I am a commercial litigator and I have had the pleasure of representing and continuing to represent several Fortune 1000 companies. My comments in this article, therefore, relate to my experiences representing such companies in commercial litigation matters. Other lawyers, such as transactional attorneys, may have a different point of view.

Large companies, owing to the nature and breadth of their business interests, have a variety of needs for legal services, and litigation may be brought in a variety of contexts. It was not long ago that most Fortune 1000 companies would only retain the services of lawyers practicing in large firms. Of course there are always exceptions to a general rule, but it is my experience that within the last five to seven years, in-house counsel at Fortune 1000 companies are more willing and, I dare say, more interested in talking with solos and small firm practitioners. In fact, I believe that, in today’s legal market, solos and small firm attorneys are representing more Fortune 1000 companies than ever before.

One reason is that no matter the size of a law firm, the access to information has greatly improved over recent years, and many transactional costs have declined. The proliferation of online services to the legal community, for example, has made the playing field a bit more level. Legal research no longer requires a trip to the library; opinions of state and federal courts—and even extremely useful secondary sources—are accessible online at little or no cost. Further, thanks to the rapid development of personal handheld devices, the in-house counsel at large companies do not have to worry whether they will be able to contact a solo or small firm practitioner in the event of an emergency—our BlackBerrys are always on.

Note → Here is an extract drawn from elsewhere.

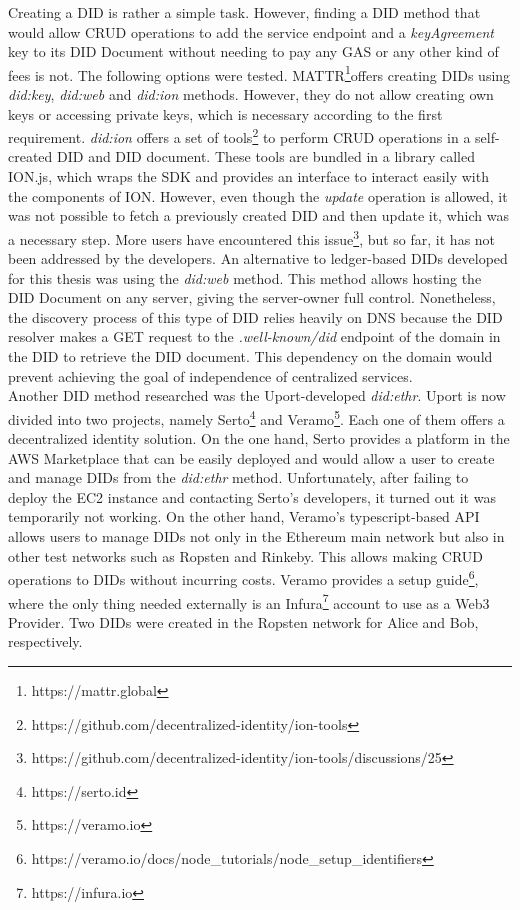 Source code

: Creating a DID is rather a simple task. However, finding a DID method that would allow CRUD operations to add the service endpoint and a \emph{keyAgreement} key to its DID Document without needing to pay any GAS or any other kind of fees is not. The following options were tested. MATTR\footnote{https://mattr.global}offers creating DIDs using \emph{did:key}, \emph{did:web} and \emph{did:ion} methods. However, they do not allow creating own keys or accessing private keys, which is necessary according to the first requirement. \emph{did:ion} offers a set of tools\footnote{https://github.com/decentralized-identity/ion-tools} to perform CRUD operations in a self-created DID and DID document. These tools are bundled in a library called ION.js, which wraps the SDK and provides an interface to interact easily with the components of ION. However, even though the \emph{update} operation is allowed, it was not possible to fetch a previously created DID and then update it, which was a necessary step. More users have encountered this issue\footnote{https://github.com/decentralized-identity/ion-tools/discussions/25}, but so far, it has not been addressed by the developers. An alternative to ledger-based DIDs developed for this thesis was using the \emph{did:web} method. This method allows hosting the DID Document on any server, giving the server-owner full control. Nonetheless, the discovery process of this type of DID relies heavily on DNS because the DID resolver makes a GET request to the \emph{.well-known/did} endpoint of the domain in the DID to retrieve the DID document. This dependency on the domain would prevent achieving the goal of independence of centralized services. \\
Another DID method researched was the Uport-developed \emph{did:ethr}. Uport is now divided into two projects, namely Serto\footnote{https://serto.id} and Veramo\footnote{https://veramo.io}. Each one of them offers a decentralized identity solution. On the one hand, Serto provides a platform in the AWS Marketplace that can be easily deployed and would allow a user to create and manage DIDs from the \emph{did:ethr} method. Unfortunately, after failing to deploy the EC2 instance and contacting Serto's developers, it turned out it was temporarily not working. On the other hand, Veramo's typescript-based API allows users to manage DIDs not only in the Ethereum main network but also in other test networks such as Ropsten and Rinkeby. This allows making CRUD operations to DIDs without incurring costs. Veramo provides a setup guide\footnote{https://veramo.io/docs/node\_tutorials/node\_setup\_identifiers}, where the only thing needed externally is an Infura\footnote{https://infura.io} account to use as a Web3 Provider. Two DIDs were created in the Ropsten network for Alice and Bob, respectively.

Cost pressures are also a factor. No in-house counsel wants to overspend his or her legal budget. Cost as a factor, however, only goes so far—quality is the bottom line. Smaller firms and sole practitioners generally have lower hourly rates than the firms with hundreds of attorneys, but an emphasis on costs can benefit smaller firms only so long as they demonstrate the competence and effectiveness to meet the client’s needs. Fortunately, as evidenced by so many of the members of the General Practice, Solo and Small Firm Division, many solo and small firm attorneys have built extensive and exemplary records of representation that is of the highest quality—in addition to being cost effective.

This does not mean that a solo or small firm will be receiving “bet the company” litigation from a Fortune 1000 client. Additionally risk-averse in-house counsel will trend toward the larger firms. Even if a case goes poorly or has an unhappy result, few inside the company will question a decision to refer the case to the largest, most prestigious firm in the city. Many more questions might arise if the counsel selected a smaller firm, no matter how competent the representation provided. Nevertheless, depending on the nature of the company’s needs, there are a great many opportunities out there for solos and small firms.

Like most aspects of the business of practicing law, representing big clients has its ups and downs. Most lawyers believe that larger companies pay larger legal fees because they have the financial capacity to do so. This is not necessarily the case. Large companies often believe that they have the leverage to control legal fees. The legal departments in many large companies create approved lists of attorneys to represent them in various specific or general categories of legal issues.

For example, General Electric has established a much-discussed process by which the company solicits proposals from law firms to provide various types of legal services. The proposals are reviewed by in-house counsel, and lists of “preferred” attorneys are formulated for use by the company when there is the need to refer legal matters to outside counsel. The lists are not only an effort to control costs; they also operate to control the number of attorneys or firms that the company deals with as vendors. This process does alleviate a lot of the time that in-house counsel in the various divisions of the company would spend looking for outside counsel. Nevertheless, the company should renew its request for proposals every couple of years in an effort to ensure that it is getting the best possible legal representation.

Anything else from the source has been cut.